I cant exactly say this week has brought amazing things my way, Firstly The person who i really dislike now who has also ruined my life and my family has reported me about something i just wouldn't do and it's honestly really childish. I know she won't read this because nobody knows about it. That's why i love posting on here because to me its private.
Sometimes I feel like just getting down on my knees and bashing my head against the floor and breaking down completely. Now I'm being dragged into something that on Sims would be over in two minutes. But life isn't like that is it? It's not a SImulator where feelings just get controlled by someone else. No, we have free will and we dont whine when a sofa is too close to a wall to be able to pass it. We're smarter and we do more things than they do, why cant we just erase certain things or people.
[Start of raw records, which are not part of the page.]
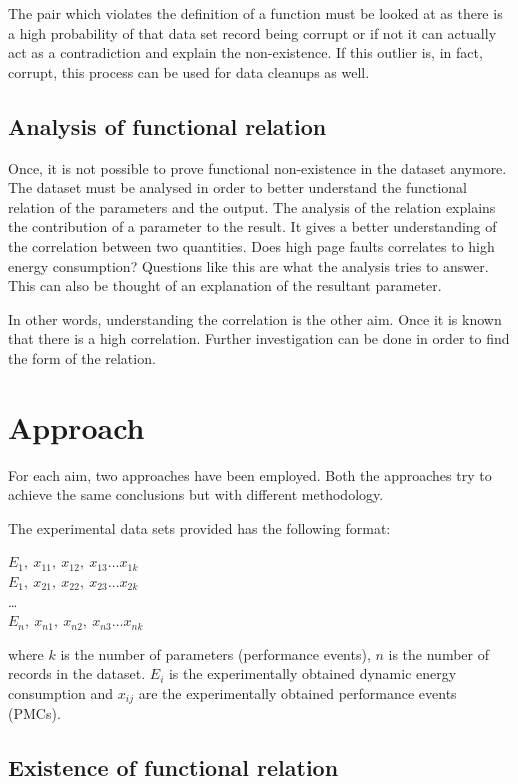 The pair which violates the definition of a function must be looked at as there is a high probability of that data set record being corrupt or if not it can actually act as a contradiction and explain the non-existence. If this outlier is, in fact, corrupt, this process can be used for data cleanups as well.

\subsection{Analysis of functional relation}

Once, it is not possible to prove functional non-existence in the dataset anymore. The dataset must be analysed in order to better understand the functional relation of the parameters and the output. The analysis of the relation explains the contribution of a parameter to the result. It gives a better understanding of the correlation between two quantities. Does high page faults correlates to high energy consumption? Questions like this are what the analysis tries to answer. This can also be thought of an explanation of the resultant parameter.

In other words, understanding the correlation is the other aim. Once it is known that there is a high correlation. Further investigation can be done in order to find the form of the relation.

\section{Approach}

For each aim, two approaches have been employed. Both the approaches try to achieve the same conclusions but with different methodology.

The experimental data sets provided has the following format:

\(E_1,\ x_{11},\ x_{12},\ x_{13} \ldots x_{1k}\)\\
\(E_1,\ x_{21},\ x_{22},\ x_{23} \ldots x_{2k}\)\\
\ldots \\
\(E_n,\ x_{n1},\ x_{n2},\ x_{n3} \ldots x_{nk}\)

where \(k\) is the number of parameters (performance events), \(n\) is the number of records in the dataset.
\(E_i\) is the experimentally obtained dynamic energy consumption and \(x_{ij}\) are the experimentally obtained performance events (PMCs).

\subsection{Existence of functional relation}

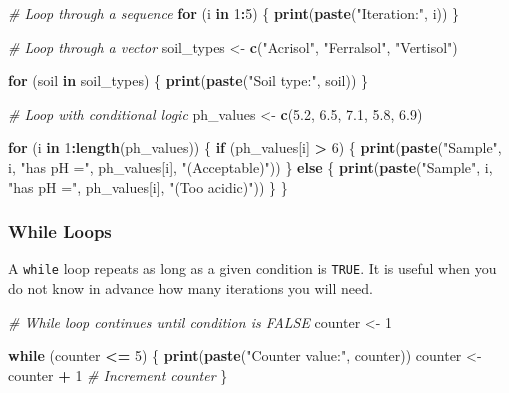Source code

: \documentclass[
  10pt,
  b5paper,
  oneside]{book}
\newenvironment{Shaded}{\begin{snugshade}}{\end{snugshade}}
\newcommand{\CommentTok}[1]{\textcolor[rgb]{0.56,0.35,0.01}{\textit{#1}}}
\newcommand{\ControlFlowTok}[1]{\textcolor[rgb]{0.13,0.29,0.53}{\textbf{#1}}}
\newcommand{\DecValTok}[1]{\textcolor[rgb]{0.00,0.00,0.81}{#1}}
\newcommand{\FloatTok}[1]{\textcolor[rgb]{0.00,0.00,0.81}{#1}}
\newcommand{\FunctionTok}[1]{\textcolor[rgb]{0.13,0.29,0.53}{\textbf{#1}}}
\newcommand{\NormalTok}[1]{#1}
\newcommand{\OtherTok}[1]{\textcolor[rgb]{0.56,0.35,0.01}{#1}}
\newcommand{\SpecialCharTok}[1]{\textcolor[rgb]{0.81,0.36,0.00}{\textbf{#1}}}
\newcommand{\StringTok}[1]{\textcolor[rgb]{0.31,0.60,0.02}{#1}}
\begin{document}
\begin{Shaded}
\begin{Highlighting}[]
\CommentTok{\# Loop through a sequence}
\ControlFlowTok{for}\NormalTok{ (i }\ControlFlowTok{in} \DecValTok{1}\SpecialCharTok{:}\DecValTok{5}\NormalTok{) \{}
  \FunctionTok{print}\NormalTok{(}\FunctionTok{paste}\NormalTok{(}\StringTok{"Iteration:"}\NormalTok{, i))}
\NormalTok{\}}

\CommentTok{\# Loop through a vector}
\NormalTok{soil\_types }\OtherTok{\textless{}{-}} \FunctionTok{c}\NormalTok{(}\StringTok{"Acrisol"}\NormalTok{, }\StringTok{"Ferralsol"}\NormalTok{, }\StringTok{"Vertisol"}\NormalTok{)}

\ControlFlowTok{for}\NormalTok{ (soil }\ControlFlowTok{in}\NormalTok{ soil\_types) \{}
  \FunctionTok{print}\NormalTok{(}\FunctionTok{paste}\NormalTok{(}\StringTok{"Soil type:"}\NormalTok{, soil))}
\NormalTok{\}}

\CommentTok{\# Loop with conditional logic}
\NormalTok{ph\_values }\OtherTok{\textless{}{-}} \FunctionTok{c}\NormalTok{(}\FloatTok{5.2}\NormalTok{, }\FloatTok{6.5}\NormalTok{, }\FloatTok{7.1}\NormalTok{, }\FloatTok{5.8}\NormalTok{, }\FloatTok{6.9}\NormalTok{)}

\ControlFlowTok{for}\NormalTok{ (i }\ControlFlowTok{in} \DecValTok{1}\SpecialCharTok{:}\FunctionTok{length}\NormalTok{(ph\_values)) \{}
  \ControlFlowTok{if}\NormalTok{ (ph\_values[i] }\SpecialCharTok{\textgreater{}} \DecValTok{6}\NormalTok{) \{}
    \FunctionTok{print}\NormalTok{(}\FunctionTok{paste}\NormalTok{(}\StringTok{"Sample"}\NormalTok{, i, }\StringTok{"has pH ="}\NormalTok{, ph\_values[i], }\StringTok{"(Acceptable)"}\NormalTok{))}
\NormalTok{  \} }\ControlFlowTok{else}\NormalTok{ \{}
    \FunctionTok{print}\NormalTok{(}\FunctionTok{paste}\NormalTok{(}\StringTok{"Sample"}\NormalTok{, i, }\StringTok{"has pH ="}\NormalTok{, ph\_values[i], }\StringTok{"(Too acidic)"}\NormalTok{))}
\NormalTok{  \}}
\NormalTok{\}}
\end{Highlighting}
\end{Shaded}

\subsubsection{While Loops}\label{while-loop}

A \texttt{while} loop repeats as long as a given condition is \texttt{TRUE}. It is useful when you do not know in advance how many iterations you will need.

\begin{Shaded}
\begin{Highlighting}[]
\CommentTok{\# While loop continues until condition is FALSE}
\NormalTok{counter }\OtherTok{\textless{}{-}} \DecValTok{1}

\ControlFlowTok{while}\NormalTok{ (counter }\SpecialCharTok{\textless{}=} \DecValTok{5}\NormalTok{) \{}
  \FunctionTok{print}\NormalTok{(}\FunctionTok{paste}\NormalTok{(}\StringTok{"Counter value:"}\NormalTok{, counter))}
\NormalTok{  counter }\OtherTok{\textless{}{-}}\NormalTok{ counter }\SpecialCharTok{+} \DecValTok{1}   \CommentTok{\# Increment counter}
\NormalTok{\}}
\end{Highlighting}
\end{Shaded}
\end{document}
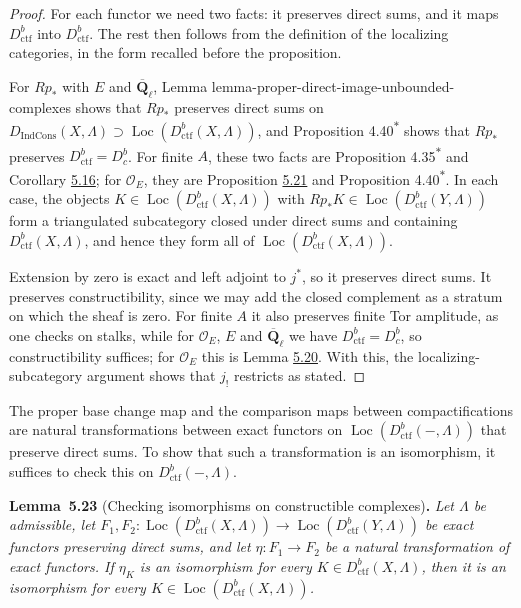 \documentclass[11pt]{article}
\newenvironment{bpstatement}[2]{\par\addvspace{0.6\baselineskip}\noindent\textbf{#1}#2\textbf{.}\enspace\ignorespaces}
  {\par\addvspace{0.4\baselineskip}}
\newenvironment{bpstatementit}[2]{\begin{bpstatement}{#1}{#2}\itshape\ignorespaces}{\end{bpstatement}}
\newcommand{\bpout}[1]{#1\textsuperscript{\hyperlink{bp-outside}{\ensuremath{\ast}}}}
\providecommand{\Dbc}{}\renewcommand{\Dbc}{D^b_c}
\providecommand{\Dic}{}\renewcommand{\Dic}{D_{\IndCons}}
\providecommand{\IndCons}{}\renewcommand{\IndCons}{\operatorname{IndCons}}
\providecommand{\Loc}{}\renewcommand{\Loc}{\operatorname{Loc}}
\begin{document}
\begin{proof}[{Proof}]\label{bp77}%
For each functor we need two facts: it preserves direct sums, and it maps \(D^b_{\mathrm{ctf}}\) into \(D^b_{\mathrm{ctf}}\). The rest then follows from the definition of the localizing categories, in the form recalled before the proposition.

For \(Rp_*\) with \(E\) and \(\overline{\mathbf Q}_\ell\), Lemma lemma-proper-direct-image-unbounded-complexes shows that \(Rp_*\) preserves direct sums on \(\Dic(X,\Lambda)\supset\Loc(D^b_{\mathrm{ctf}}(X,\Lambda))\), and Proposition \bpout{4.40} shows that \(Rp_*\) preserves \(D^b_{\mathrm{ctf}}=\Dbc\). For finite \(A\), these two facts are Proposition \bpout{4.35} and Corollary \hyperref[bp51]{5.16}; for \(\mathcal O_E\), they are Proposition \hyperref[bp71]{5.21} and Proposition \bpout{4.40}. In each case, the objects \(K\in\Loc(D^b_{\mathrm{ctf}}(X,\Lambda))\) with \(Rp_*K\in\Loc(D^b_{\mathrm{ctf}}(Y,\Lambda))\) form a triangulated subcategory closed under direct sums and containing \(D^b_{\mathrm{ctf}}(X,\Lambda)\), and hence they form all of \(\Loc(D^b_{\mathrm{ctf}}(X,\Lambda))\).

Extension by zero is exact and left adjoint to \(j^*\), so it preserves direct sums. It preserves constructibility, since we may add the closed complement as a stratum on which the sheaf is zero. For finite \(A\) it also preserves finite Tor amplitude, as one checks on stalks, while for \(\mathcal O_E\), \(E\) and \(\overline{\mathbf Q}_\ell\) we have \(D^b_{\mathrm{ctf}}=\Dbc\), so constructibility suffices; for \(\mathcal O_E\) this is Lemma \hyperref[bp68]{5.20}. With this, the localizing-subcategory argument shows that \(j_!\) restricts as stated.
\end{proof}

\label{bp78}%
The proper base change map and the comparison maps between compactifications are natural transformations between exact functors on \(\Loc(D^b_{\mathrm{ctf}}(-,\Lambda))\) that preserve direct sums. To show that such a transformation is an isomorphism, it suffices to check this on \(D^b_{\mathrm{ctf}}(-,\Lambda)\).

\label{bp79}%
\begin{bpstatementit}{Lemma~5.23}{ (Checking isomorphisms on constructible complexes)}
Let \(\Lambda\) be admissible, let \(F_1,F_2:\Loc(D^b_{\mathrm{ctf}}(X,\Lambda))\to\Loc(D^b_{\mathrm{ctf}}(Y,\Lambda))\) be exact functors preserving direct sums, and let \(\eta:F_1\to F_2\) be a natural transformation of exact functors. If \(\eta_K\) is an isomorphism for every \(K\in D^b_{\mathrm{ctf}}(X,\Lambda)\), then it is an isomorphism for every \(K\in\Loc(D^b_{\mathrm{ctf}}(X,\Lambda))\).
\end{bpstatementit}
\end{document}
Sometimes it would be so much better off. This past year i've seen just how nasty and how fragile life can be, one mistake and everything can be taken away.
Life isn't easy, and living each day is an achievement... I'm sure there's a business man who had a bad day at work and wishes to kill himself, he has a wife and a couple of kids..he never pays attention to his dearly beloved any more. she just cooks him dinner and clean his laundry, maybe a kiss goodnight before they fall asleep not showing their love to each other. His kids prisoners to their social life or school studies who no longer play football with him or talk to him like he's a person any more.. it shows just how life can once seem great then become a routine that causes us to drift apart no matter what the distance in reality..
Life is cruel, and I'm only Seventeen and i know what it's like. There are more parts of my life that will bring tears, a broken heart..will it be great? or will it be like that business man, hanging himself with a tie that his mother bought him for his fortieth birthday?
Who knows. our life is in our hands, and i know for a fact i don't want to continue this life filled with regret or routines...i want to make it worth while. Even if it's knocked me down a thousand times, it seems i always have faith. Because if i didn't i would of tightened that knot long ago.